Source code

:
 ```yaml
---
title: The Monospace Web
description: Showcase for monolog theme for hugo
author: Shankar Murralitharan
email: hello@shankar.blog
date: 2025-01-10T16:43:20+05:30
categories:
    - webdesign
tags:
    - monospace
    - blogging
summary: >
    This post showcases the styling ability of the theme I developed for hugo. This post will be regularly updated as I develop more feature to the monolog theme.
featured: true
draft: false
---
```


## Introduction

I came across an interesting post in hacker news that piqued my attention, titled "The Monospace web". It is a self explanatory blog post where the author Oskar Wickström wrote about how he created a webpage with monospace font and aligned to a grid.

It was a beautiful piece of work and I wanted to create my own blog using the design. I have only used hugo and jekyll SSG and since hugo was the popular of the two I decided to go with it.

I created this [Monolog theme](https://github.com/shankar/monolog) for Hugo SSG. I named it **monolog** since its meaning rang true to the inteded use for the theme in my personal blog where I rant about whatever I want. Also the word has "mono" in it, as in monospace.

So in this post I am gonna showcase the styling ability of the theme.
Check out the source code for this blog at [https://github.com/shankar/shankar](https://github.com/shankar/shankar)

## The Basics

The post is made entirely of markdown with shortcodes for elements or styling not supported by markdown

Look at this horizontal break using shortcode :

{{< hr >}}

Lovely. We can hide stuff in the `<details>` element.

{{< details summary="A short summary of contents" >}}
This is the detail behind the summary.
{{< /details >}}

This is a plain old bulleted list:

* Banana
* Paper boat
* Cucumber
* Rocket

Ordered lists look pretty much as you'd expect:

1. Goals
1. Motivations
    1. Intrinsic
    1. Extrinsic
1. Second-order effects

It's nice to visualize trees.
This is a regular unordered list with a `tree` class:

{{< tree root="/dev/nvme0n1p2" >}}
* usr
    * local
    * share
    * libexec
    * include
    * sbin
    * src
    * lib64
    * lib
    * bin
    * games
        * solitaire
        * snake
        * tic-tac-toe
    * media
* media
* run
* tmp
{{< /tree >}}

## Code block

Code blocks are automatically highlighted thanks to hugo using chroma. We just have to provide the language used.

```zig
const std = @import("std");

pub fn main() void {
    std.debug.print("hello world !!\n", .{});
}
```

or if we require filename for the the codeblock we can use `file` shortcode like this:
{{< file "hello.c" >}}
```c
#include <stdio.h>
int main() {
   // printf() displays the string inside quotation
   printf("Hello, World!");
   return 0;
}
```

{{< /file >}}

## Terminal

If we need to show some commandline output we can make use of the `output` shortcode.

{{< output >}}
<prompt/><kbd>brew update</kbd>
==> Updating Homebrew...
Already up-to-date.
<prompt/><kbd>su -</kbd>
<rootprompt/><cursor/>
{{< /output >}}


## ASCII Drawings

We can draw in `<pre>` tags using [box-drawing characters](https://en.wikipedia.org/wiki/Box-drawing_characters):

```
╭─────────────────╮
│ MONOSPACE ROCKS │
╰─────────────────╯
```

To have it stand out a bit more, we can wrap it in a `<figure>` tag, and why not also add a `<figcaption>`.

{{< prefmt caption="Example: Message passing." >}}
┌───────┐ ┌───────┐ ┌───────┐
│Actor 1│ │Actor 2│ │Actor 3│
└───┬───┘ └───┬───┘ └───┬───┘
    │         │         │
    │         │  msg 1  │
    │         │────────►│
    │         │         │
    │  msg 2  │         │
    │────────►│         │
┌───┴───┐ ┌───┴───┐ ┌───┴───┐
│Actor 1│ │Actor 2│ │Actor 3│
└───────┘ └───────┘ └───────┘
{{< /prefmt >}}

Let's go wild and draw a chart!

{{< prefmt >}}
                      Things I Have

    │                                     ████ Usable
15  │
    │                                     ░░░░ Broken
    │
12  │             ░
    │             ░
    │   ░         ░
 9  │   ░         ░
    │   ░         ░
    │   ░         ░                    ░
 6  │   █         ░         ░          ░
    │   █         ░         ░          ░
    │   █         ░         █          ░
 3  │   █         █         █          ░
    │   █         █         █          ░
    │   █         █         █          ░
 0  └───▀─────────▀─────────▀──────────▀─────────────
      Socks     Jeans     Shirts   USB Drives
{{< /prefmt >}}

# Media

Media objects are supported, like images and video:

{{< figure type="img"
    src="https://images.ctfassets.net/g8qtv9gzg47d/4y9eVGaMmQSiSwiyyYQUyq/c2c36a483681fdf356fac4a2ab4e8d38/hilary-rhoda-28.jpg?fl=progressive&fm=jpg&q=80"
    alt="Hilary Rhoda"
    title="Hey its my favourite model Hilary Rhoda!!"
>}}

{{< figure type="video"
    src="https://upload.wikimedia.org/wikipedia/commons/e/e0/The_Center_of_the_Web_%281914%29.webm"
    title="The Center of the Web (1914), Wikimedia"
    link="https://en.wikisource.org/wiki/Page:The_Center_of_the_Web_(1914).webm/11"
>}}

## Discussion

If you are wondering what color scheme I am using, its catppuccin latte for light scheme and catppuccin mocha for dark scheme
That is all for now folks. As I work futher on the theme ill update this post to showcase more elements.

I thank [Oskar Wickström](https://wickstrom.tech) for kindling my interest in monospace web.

•••••

_Exercise prompt_
Please repeat the material in full, keeping it exact.

_Response area_
Source code

:
 ```yaml
---
title: The Monospace Web
description: Showcase for monolog theme for hugo
author: Shankar Murralitharan
email: hello@shankar.blog
date: 2025-01-10T16:43:20+05:30
categories:
    - webdesign
tags:
    - monospace
    - blogging
summary: >
    This post showcases the styling ability of the theme I developed for hugo. This post will be regularly updated as I develop more feature to the monolog theme.
featured: true
draft: false
---
```


## Introduction

I came across an interesting post in hacker news that piqued my attention, titled "The Monospace web". It is a self explanatory blog post where the author Oskar Wickström wrote about how he created a webpage with monospace font and aligned to a grid.

It was a beautiful piece of work and I wanted to create my own blog using the design. I have only used hugo and jekyll SSG and since hugo was the popular of the two I decided to go with it.

I created this [Monolog theme](https://github.com/shankar/monolog) for Hugo SSG. I named it **monolog** since its meaning rang true to the inteded use for the theme in my personal blog where I rant about whatever I want. Also the word has "mono" in it, as in monospace.

So in this post I am gonna showcase the styling ability of the theme.
Check out the source code for this blog at [https://github.com/shankar/shankar](https://github.com/shankar/shankar)

## The Basics

The post is made entirely of markdown with shortcodes for elements or styling not supported by markdown

Look at this horizontal break using shortcode :

{{< hr >}}

Lovely. We can hide stuff in the `<details>` element.

{{< details summary="A short summary of contents" >}}
This is the detail behind the summary.
{{< /details >}}

This is a plain old bulleted list:

* Banana
* Paper boat
* Cucumber
* Rocket

Ordered lists look pretty much as you'd expect:

1. Goals
1. Motivations
    1. Intrinsic
    1. Extrinsic
1. Second-order effects

It's nice to visualize trees.
This is a regular unordered list with a `tree` class:

{{< tree root="/dev/nvme0n1p2" >}}
* usr
    * local
    * share
    * libexec
    * include
    * sbin
    * src
    * lib64
    * lib
    * bin
    * games
        * solitaire
        * snake
        * tic-tac-toe
    * media
* media
* run
* tmp
{{< /tree >}}

## Code block

Code blocks are automatically highlighted thanks to hugo using chroma. We just have to provide the language used.

```zig
const std = @import("std");

pub fn main() void {
    std.debug.print("hello world !!\n", .{});
}
```

or if we require filename for the the codeblock we can use `file` shortcode like this:
{{< file "hello.c" >}}
```c
#include <stdio.h>
int main() {
   // printf() displays the string inside quotation
   printf("Hello, World!");
   return 0;
}
```

{{< /file >}}

## Terminal

If we need to show some commandline output we can make use of the `output` shortcode.

{{< output >}}
<prompt/><kbd>brew update</kbd>
==> Updating Homebrew...
Already up-to-date.
<prompt/><kbd>su -</kbd>
<rootprompt/><cursor/>
{{< /output >}}


## ASCII Drawings

We can draw in `<pre>` tags using [box-drawing characters](https://en.wikipedia.org/wiki/Box-drawing_characters):

```
╭─────────────────╮
│ MONOSPACE ROCKS │
╰─────────────────╯
```

To have it stand out a bit more, we can wrap it in a `<figure>` tag, and why not also add a `<figcaption>`.

{{< prefmt caption="Example: Message passing." >}}
┌───────┐ ┌───────┐ ┌───────┐
│Actor 1│ │Actor 2│ │Actor 3│
└───┬───┘ └───┬───┘ └───┬───┘
    │         │         │
    │         │  msg 1  │
    │         │────────►│
    │         │         │
    │  msg 2  │         │
    │────────►│         │
┌───┴───┐ ┌───┴───┐ ┌───┴───┐
│Actor 1│ │Actor 2│ │Actor 3│
└───────┘ └───────┘ └───────┘
{{< /prefmt >}}

Let's go wild and draw a chart!

{{< prefmt >}}
                      Things I Have

    │                                     ████ Usable
15  │
    │                                     ░░░░ Broken
    │
12  │             ░
    │             ░
    │   ░         ░
 9  │   ░         ░
    │   ░         ░
    │   ░         ░                    ░
 6  │   █         ░         ░          ░
    │   █         ░         ░          ░
    │   █         ░         █          ░
 3  │   █         █         █          ░
    │   █         █         █          ░
    │   █         █         █          ░
 0  └───▀─────────▀─────────▀──────────▀─────────────
      Socks     Jeans     Shirts   USB Drives
{{< /prefmt >}}

# Media

Media objects are supported, like images and video:

{{< figure type="img"
    src="https://images.ctfassets.net/g8qtv9gzg47d/4y9eVGaMmQSiSwiyyYQUyq/c2c36a483681fdf356fac4a2ab4e8d38/hilary-rhoda-28.jpg?fl=progressive&fm=jpg&q=80"
    alt="Hilary Rhoda"
    title="Hey its my favourite model Hilary Rhoda!!"
>}}

{{< figure type="video"
    src="https://upload.wikimedia.org/wikipedia/commons/e/e0/The_Center_of_the_Web_%281914%29.webm"
    title="The Center of the Web (1914), Wikimedia"
    link="https://en.wikisource.org/wiki/Page:The_Center_of_the_Web_(1914).webm/11"
>}}

## Discussion

If you are wondering what color scheme I am using, its catppuccin latte for light scheme and catppuccin mocha for dark scheme
That is all for now folks. As I work futher on the theme ill update this post to showcase more elements.

I thank [Oskar Wickström](https://wickstrom.tech) for kindling my interest in monospace web.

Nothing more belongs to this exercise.